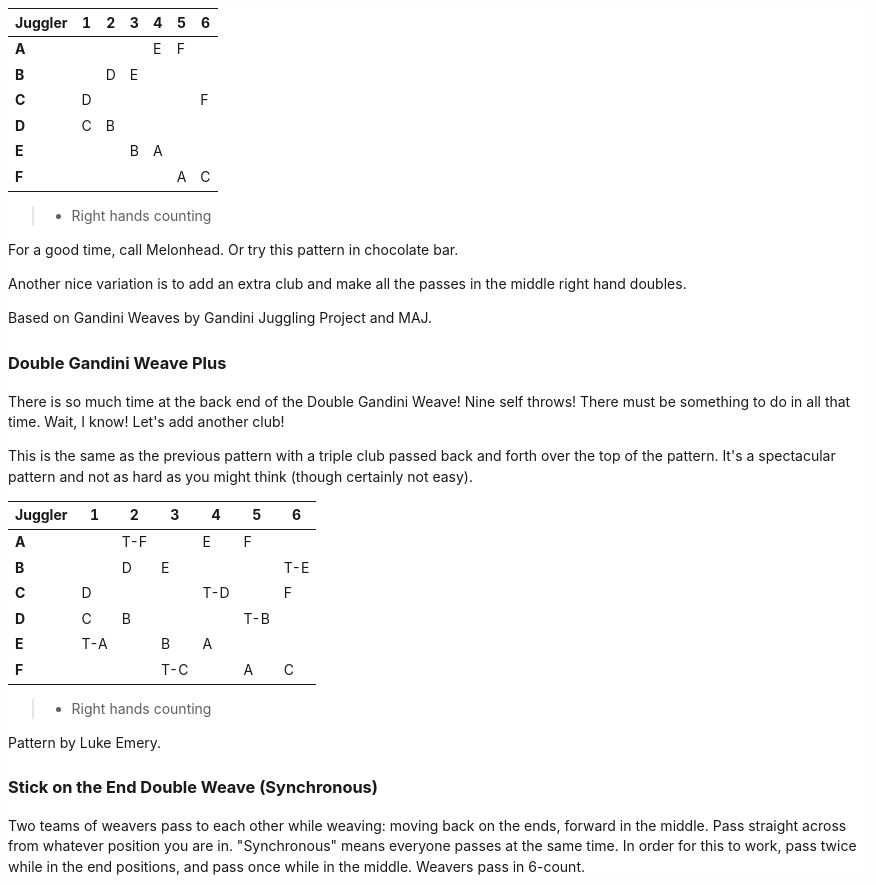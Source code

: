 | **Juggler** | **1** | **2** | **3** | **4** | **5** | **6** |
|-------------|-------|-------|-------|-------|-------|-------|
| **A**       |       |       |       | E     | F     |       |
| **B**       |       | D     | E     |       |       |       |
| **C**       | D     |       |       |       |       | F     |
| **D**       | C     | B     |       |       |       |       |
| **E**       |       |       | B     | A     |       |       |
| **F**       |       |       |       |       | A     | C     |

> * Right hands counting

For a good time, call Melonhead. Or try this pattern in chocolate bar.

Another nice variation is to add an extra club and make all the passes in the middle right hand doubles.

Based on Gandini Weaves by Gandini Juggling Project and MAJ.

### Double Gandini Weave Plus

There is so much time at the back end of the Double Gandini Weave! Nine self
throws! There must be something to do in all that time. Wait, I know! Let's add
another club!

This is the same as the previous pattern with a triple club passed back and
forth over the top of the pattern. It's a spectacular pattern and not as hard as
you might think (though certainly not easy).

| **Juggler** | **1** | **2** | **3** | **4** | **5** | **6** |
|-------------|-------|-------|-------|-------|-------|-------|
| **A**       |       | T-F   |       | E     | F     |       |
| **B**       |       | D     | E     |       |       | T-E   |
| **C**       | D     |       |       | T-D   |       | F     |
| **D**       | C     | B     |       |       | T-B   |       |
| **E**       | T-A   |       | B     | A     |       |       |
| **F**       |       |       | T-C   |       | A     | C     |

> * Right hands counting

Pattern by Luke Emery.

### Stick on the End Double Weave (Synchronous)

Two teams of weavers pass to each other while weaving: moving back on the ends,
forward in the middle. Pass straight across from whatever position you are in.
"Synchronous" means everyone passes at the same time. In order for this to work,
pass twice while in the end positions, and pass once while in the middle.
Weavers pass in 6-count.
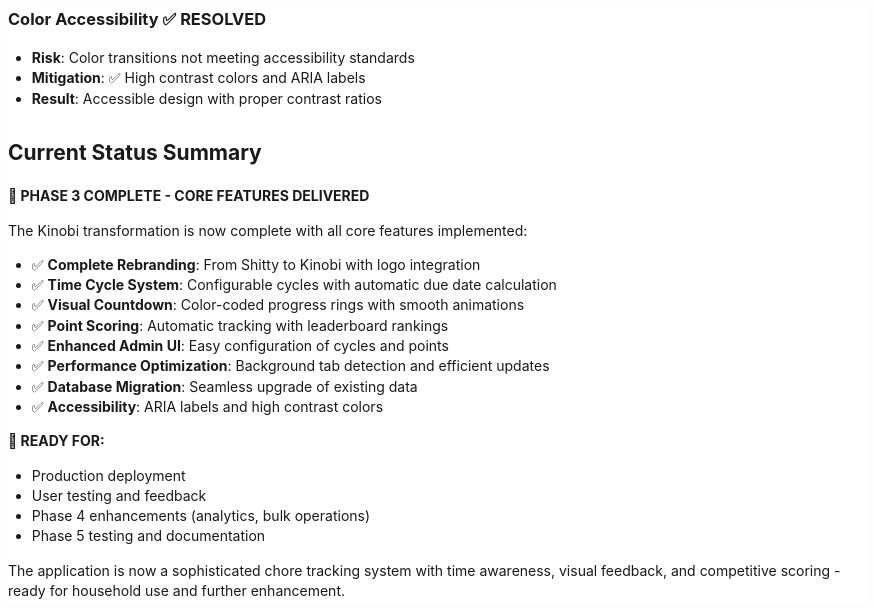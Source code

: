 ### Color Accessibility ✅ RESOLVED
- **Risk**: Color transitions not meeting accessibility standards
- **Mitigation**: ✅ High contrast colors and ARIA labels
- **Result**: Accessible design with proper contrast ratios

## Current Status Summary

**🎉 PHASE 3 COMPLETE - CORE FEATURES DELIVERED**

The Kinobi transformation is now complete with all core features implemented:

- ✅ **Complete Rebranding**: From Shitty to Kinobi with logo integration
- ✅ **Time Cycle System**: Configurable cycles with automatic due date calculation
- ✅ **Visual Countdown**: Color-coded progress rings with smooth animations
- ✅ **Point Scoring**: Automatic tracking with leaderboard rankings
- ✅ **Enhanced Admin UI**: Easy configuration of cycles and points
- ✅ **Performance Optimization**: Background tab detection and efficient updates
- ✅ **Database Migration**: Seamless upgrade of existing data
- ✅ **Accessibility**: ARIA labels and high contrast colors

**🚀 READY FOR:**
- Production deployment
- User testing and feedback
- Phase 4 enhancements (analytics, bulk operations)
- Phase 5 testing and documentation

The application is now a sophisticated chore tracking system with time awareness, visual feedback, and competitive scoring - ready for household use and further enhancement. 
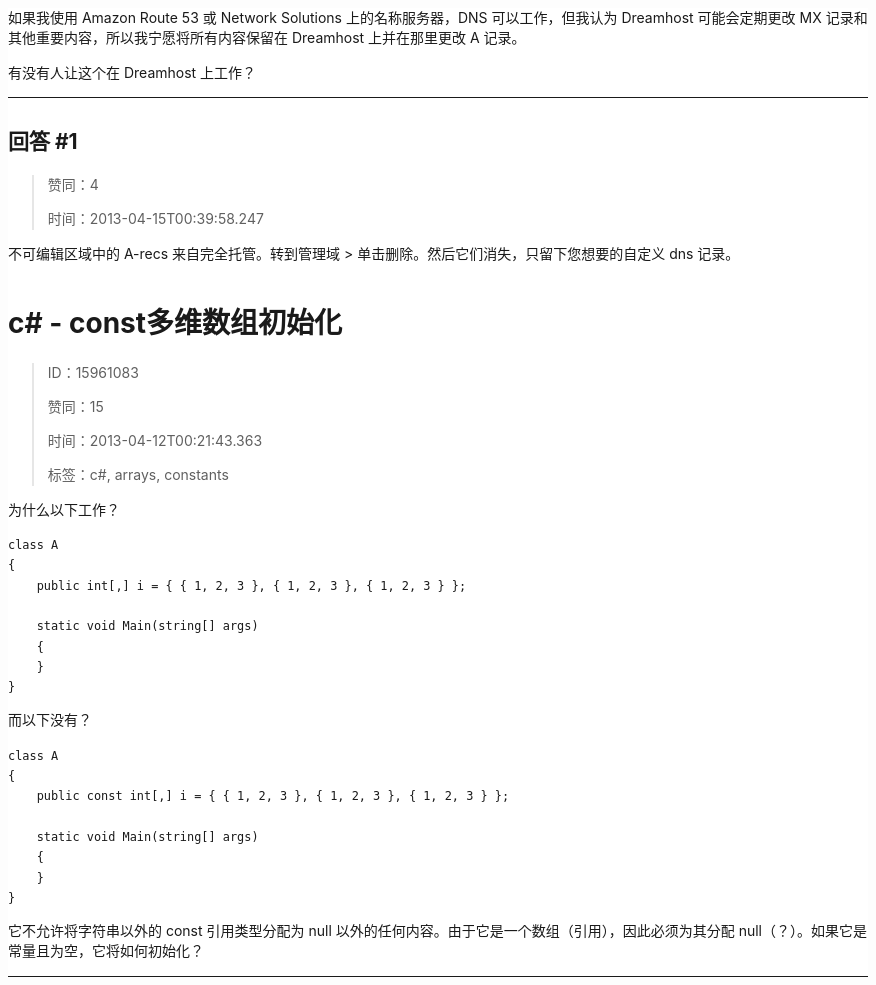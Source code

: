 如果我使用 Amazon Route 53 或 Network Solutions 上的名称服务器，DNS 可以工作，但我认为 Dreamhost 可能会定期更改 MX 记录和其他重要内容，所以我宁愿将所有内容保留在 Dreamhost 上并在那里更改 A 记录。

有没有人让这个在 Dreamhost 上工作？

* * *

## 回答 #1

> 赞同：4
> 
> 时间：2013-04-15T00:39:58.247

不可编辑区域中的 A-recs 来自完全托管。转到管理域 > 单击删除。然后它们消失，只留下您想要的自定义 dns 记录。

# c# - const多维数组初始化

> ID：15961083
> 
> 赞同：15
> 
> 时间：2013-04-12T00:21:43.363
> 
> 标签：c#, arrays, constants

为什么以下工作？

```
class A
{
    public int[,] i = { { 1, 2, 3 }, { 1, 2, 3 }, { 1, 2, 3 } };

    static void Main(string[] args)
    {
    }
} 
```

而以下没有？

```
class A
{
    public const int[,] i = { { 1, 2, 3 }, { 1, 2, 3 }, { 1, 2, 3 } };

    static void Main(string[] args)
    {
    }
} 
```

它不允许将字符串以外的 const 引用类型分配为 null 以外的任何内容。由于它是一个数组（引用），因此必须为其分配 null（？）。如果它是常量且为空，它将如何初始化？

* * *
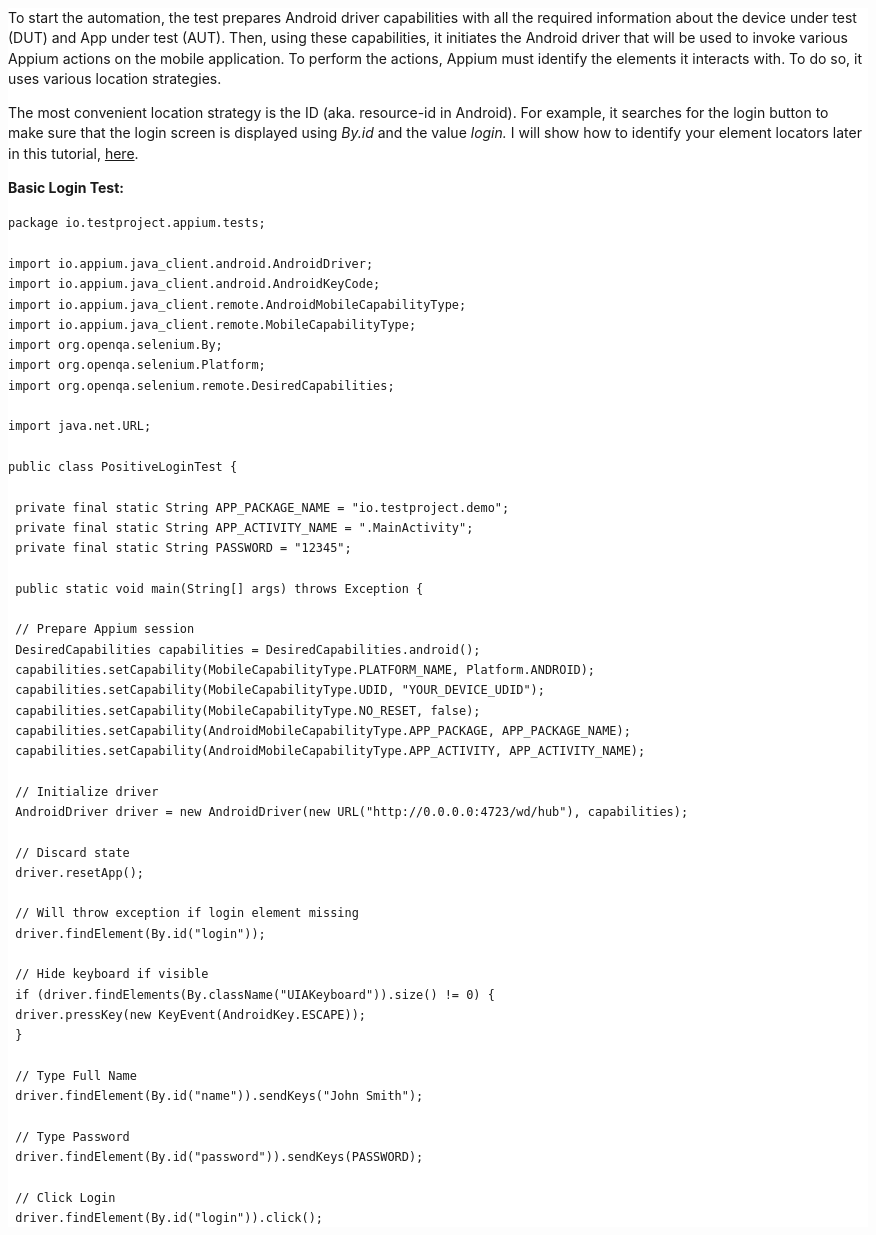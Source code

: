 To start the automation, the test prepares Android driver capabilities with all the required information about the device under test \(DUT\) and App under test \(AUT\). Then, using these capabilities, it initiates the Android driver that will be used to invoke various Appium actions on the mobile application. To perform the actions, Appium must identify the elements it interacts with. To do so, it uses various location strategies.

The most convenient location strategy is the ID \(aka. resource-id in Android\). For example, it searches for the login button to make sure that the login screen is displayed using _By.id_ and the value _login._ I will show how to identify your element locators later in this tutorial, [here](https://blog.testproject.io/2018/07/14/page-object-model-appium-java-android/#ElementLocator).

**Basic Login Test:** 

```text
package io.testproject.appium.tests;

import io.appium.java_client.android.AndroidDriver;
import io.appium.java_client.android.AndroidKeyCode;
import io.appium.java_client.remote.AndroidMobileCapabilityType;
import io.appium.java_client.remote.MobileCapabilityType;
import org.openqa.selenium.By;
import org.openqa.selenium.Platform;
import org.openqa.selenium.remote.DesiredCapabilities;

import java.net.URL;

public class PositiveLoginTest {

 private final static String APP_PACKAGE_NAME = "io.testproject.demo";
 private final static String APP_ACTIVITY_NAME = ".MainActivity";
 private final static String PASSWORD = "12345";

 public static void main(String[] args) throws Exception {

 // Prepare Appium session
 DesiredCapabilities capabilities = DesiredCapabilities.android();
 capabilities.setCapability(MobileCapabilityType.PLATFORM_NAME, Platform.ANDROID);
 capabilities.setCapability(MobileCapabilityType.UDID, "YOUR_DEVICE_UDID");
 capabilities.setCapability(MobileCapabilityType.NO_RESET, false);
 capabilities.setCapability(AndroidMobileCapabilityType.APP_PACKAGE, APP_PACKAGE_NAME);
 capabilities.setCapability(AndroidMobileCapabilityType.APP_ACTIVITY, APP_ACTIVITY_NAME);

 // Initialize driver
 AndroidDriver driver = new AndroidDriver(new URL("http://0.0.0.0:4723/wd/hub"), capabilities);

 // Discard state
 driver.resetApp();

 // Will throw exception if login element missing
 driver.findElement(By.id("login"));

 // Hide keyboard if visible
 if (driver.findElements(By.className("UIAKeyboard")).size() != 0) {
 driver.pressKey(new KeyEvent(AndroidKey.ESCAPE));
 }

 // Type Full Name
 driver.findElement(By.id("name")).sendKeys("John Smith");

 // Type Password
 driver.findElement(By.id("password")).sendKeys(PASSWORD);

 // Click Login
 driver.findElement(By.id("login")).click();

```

···

## Task description:
When you find a line in the records that contains the word "selenium", copy it.

## Reply to the exercise:
import org.openqa.selenium.By;
import org.openqa.selenium.Platform;
import org.openqa.selenium.remote.DesiredCapabilities;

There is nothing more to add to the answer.